Paslier and Gonzalez wanted to find an alternative to the plastic bottles which many of us buy and throw away daily, which take hundreds of years to decompose (Skipping Rocks Lab)

The group Recycle Now estimates that the average UK household uses around 480 plastic bottles a year but only recycles around 270, so nearly half are never recycled. That translates into nearly 16 million bottles dumped every year across the country, winding up in landfills or the ocean. Of course, not all of those are water bottles but they are a big culprit. The problem is compounded, Paslier says, since it takes a lot of natural resources to make plastic bottles in the first place, making them costly in more ways than one.

On paper, the two perhaps weren’t the most likely candidates to tackle the huge issue of plastic bottles. “His background is architecture,” says Paslier, “and mine is in mechanical engineering, so we weren’t really supposed to be the ones to bring this sort of innovation to the world.”

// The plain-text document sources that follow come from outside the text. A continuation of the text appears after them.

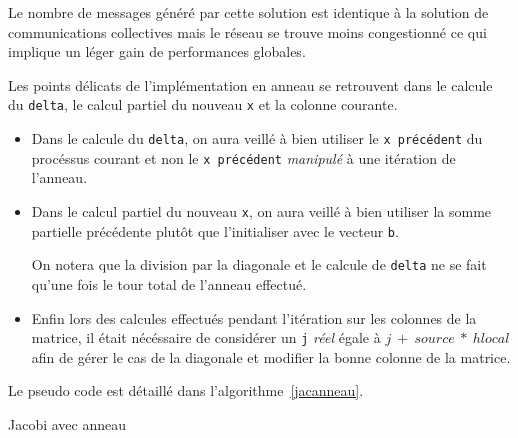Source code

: \documentclass[a4paper]{article}
\begin{document}
Le nombre de messages généré par cette solution est identique à la solution de
communications collectives mais le réseau se trouve moins congestionné ce qui
implique un léger gain de performances globales.

Les points délicats de l'implémentation en anneau se retrouvent dans le 
calcule du \texttt{delta}, le calcul partiel du nouveau \texttt{x} et la colonne
courante. 
\begin{itemize}
\item Dans le calcule du \texttt{delta}, on aura veillé à bien utiliser le 
\texttt{x précédent} du procéssus courant et non le \texttt{x précédent} 
\emph{manipulé} à une itération de l'anneau. 
\item Dans le calcul partiel du nouveau \texttt{x}, on aura veillé à bien utiliser 
la somme partielle précédente plutôt que l'initialiser avec le vecteur \texttt{b}. 

On notera que la division par la diagonale et le calcule de \texttt{delta} ne se 
fait qu'une fois le tour total de l'anneau effectué. 

\item Enfin lors des calcules effectués pendant l'itération sur les 
colonnes de la matrice, il était nécéssaire de considérer un \texttt{j} \emph{réel}
égale à $j~+~source~*~hlocal$ afin de gérer le cas de la diagonale et modifier la 
bonne colonne de la matrice.\\
\end{itemize}

Le pseudo code est détaillé dans l'algorithme~\ref{jacanneau}.

\begin{algorithm}[H]
 \SetLine %
 
 \caption{\label{jacanneau}Jacobi avec anneau}
\end{algorithm}
\end{document}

Currently the two are focussing specifically on a replacement for the small, single-serve bottles you buy when you’re on the go. Paslier says this accounts for about 30 per cent of the bottled water market in the UK. They’re developing the technology so edible water can be made on the spot so you could walk into a place such as Pret A Manger, Leon or Starbucks, pick up something to eat and grab an Ooho too. “We’re actually talking to some of these chains to provide the technology so they can produce Ooho and sell them as they would fruit. And that’s really where we see a lot of potential in the next few years.”

Water in the Ooho is contained by an edible, seaweed-based membrane (Katherine Fawsett)

Their goal isn’t to add another brand of water to an already crowded market but instead to offer a new packaging technology. They envision a range of products so, for example, there would be one version with a very thin membrane suitable to hand out to runners in a race. For the retail market, there would be another with a thicker outer layer that you could peel off and discard, making it more durable and hygienic.

Coming up with the idea for Ooho was the first step but turning it into a reality was another. “It’s definitely an uphill battle, I’m not going to lie. But at the same time, it’s easier than ever for ideas like this to become a reality,” Paslier says, but help from a programme called Climate-KIC, the EU’s climate innovation initiative, was invaluable in getting started.

It all makes for a business success story but listening to Paslier, the real joy comes from helping to solve a tricky problem. “What’s interesting is that we don’t necessarily want to block other people from exploring the potential of seaweed,” he says. “We want to be part of this ecosystem so of course we protect our technology, but I think there’s room for a lot of people to solve these problems.”

And what’s it like to eat/drink an Ooho? It’s surprisingly easy (I had worried that it would burst like a water balloon) and you can eat the seaweed membrane or discard it. “It’s fun, it’s different and provides a completely guilt-free experience,” says Paslier. Not bad for a drink of water.